Aanvulling bewijsoverwegingen
De raadslieden hebben in hoger beroep nog betoogd dat het Gerecht ten onrechte heeft geconcludeerd dat [directeur bedrijf] en [bestuurder bedrijf] zouden hebben nagelaten de processen en protocollen in het bedrijf aan te passen. Ten onrechte omdat binnen het bedrijf reeds hangende de eerdere strafzaken de werkwijze en werkprocessen zijn aangescherpt, veranderd en aangepast en niet in te zien is dat [directeur bedrijf] en [bestuurder bedrijf] na de zware ervaring van de vorige zaak, bewust en opzettelijk zouden handelen in strijd met de Landsverordening MOT althans daaraan feitelijk (opzettelijk) leiding aan zouden hebben gegeven.
Vorenstaand betoog berust op een verkeerde lezing van de overweging van het Gerecht op dit punt, zodat het Hof hieraan voorbij gaat. Immers niet alleen is overwogen dat [directeur bedrijf] en [bestuurder bedrijf] in hun hoedanigheid van directeur en bestuurder bevoegd, en binnen de kleine schaal van het bedrijf redelijkerwijs gehouden waren, om de processen en protocollen binnen het bedrijf, waaronder de juiste afhandelingen van MOT-meldingen, in te richten volgens de geldende wet- en regelgeving maar ook
dat zij bevoegd en gehouden waren de naleving daarvan nauwkeurig te controleren.Het Hof gaat dan ook aan het betoog voorbij.

BESLISSING

Het Hof:
bevestigt het vonnis van het Gerecht, voor zover aan het oordeel van het Hof onderworpen, met inachtneming van hetgeen hiervoor is overwogen.

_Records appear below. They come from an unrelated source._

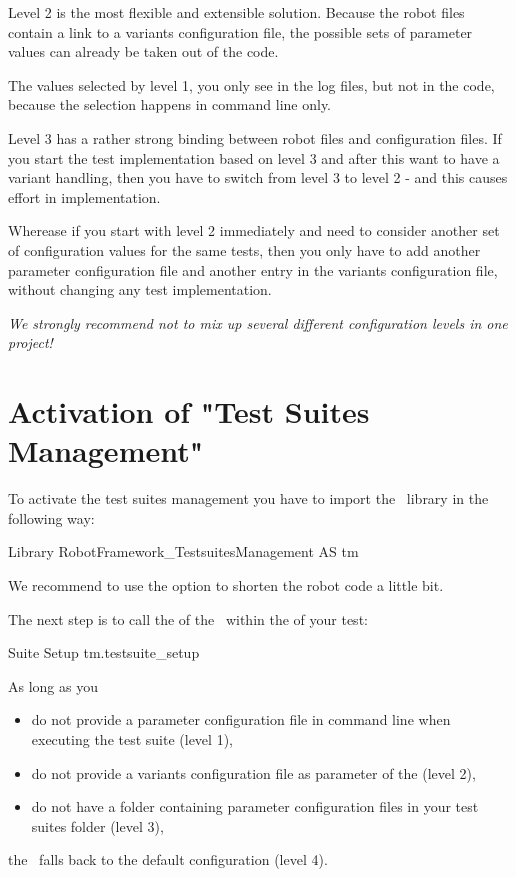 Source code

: Level 2 is the most flexible and extensible solution. Because the robot files contain a link to a variants configuration file,
the possible sets of parameter values can already be taken out of the code.

The values selected by level 1, you only see in the log files, but not in the code, because the selection happens in command line only.

Level 3 has a rather strong binding between robot files and configuration files. If you start the test implementation based on level 3
and after this want to have a variant handling, then you have to switch from level 3 to level 2 - and this causes effort in implementation.

Wherease if you start with level 2 immediately and need to consider another set of configuration values for the same tests, then you only have to add
another parameter configuration file and another entry in the variants configuration file, without changing any test implementation.

\textit{We strongly recommend not to mix up several different configuration levels in one project!}


\section{Activation of "Test Suites Management"}

To activate the test suites management you have to import the \pkg\ library in the following way:

\begin{robotcode}
Library    RobotFramework_TestsuitesManagement    AS    tm
\end{robotcode}

We recommend to use the  option to shorten the robot code a little bit.

The next step is to call the  of the \pkg\ within the  of your test:

\begin{robotcode}
Suite Setup    tm.testsuite_setup
\end{robotcode}

As long as you
\begin{itemize}
   \item do not provide a parameter configuration file in command line when executing the test suite (level 1),
   \item do not provide a variants configuration file as parameter of the  (level 2),
   \item do not have a  folder containing parameter configuration files in your test suites folder (level 3),
\end{itemize}
the \pkg\ falls back to the default configuration (level 4).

Dit vonnis is gewezen door mrs. A.J.M. van Gink, M.C.B. Hubben en S.A. Carmelia, leden van het Hof, bijgestaan door mr. M. Witteman, (zittings)griffier, en op 21 januari 2021 uitgesproken in tegenwoordigheid van de griffier ter openbare terechtzitting van het Hof in Sint Maarten.
De voorzitter en uitspraakgriffier zijn buiten staat dit vonnis mede te ondertekenen.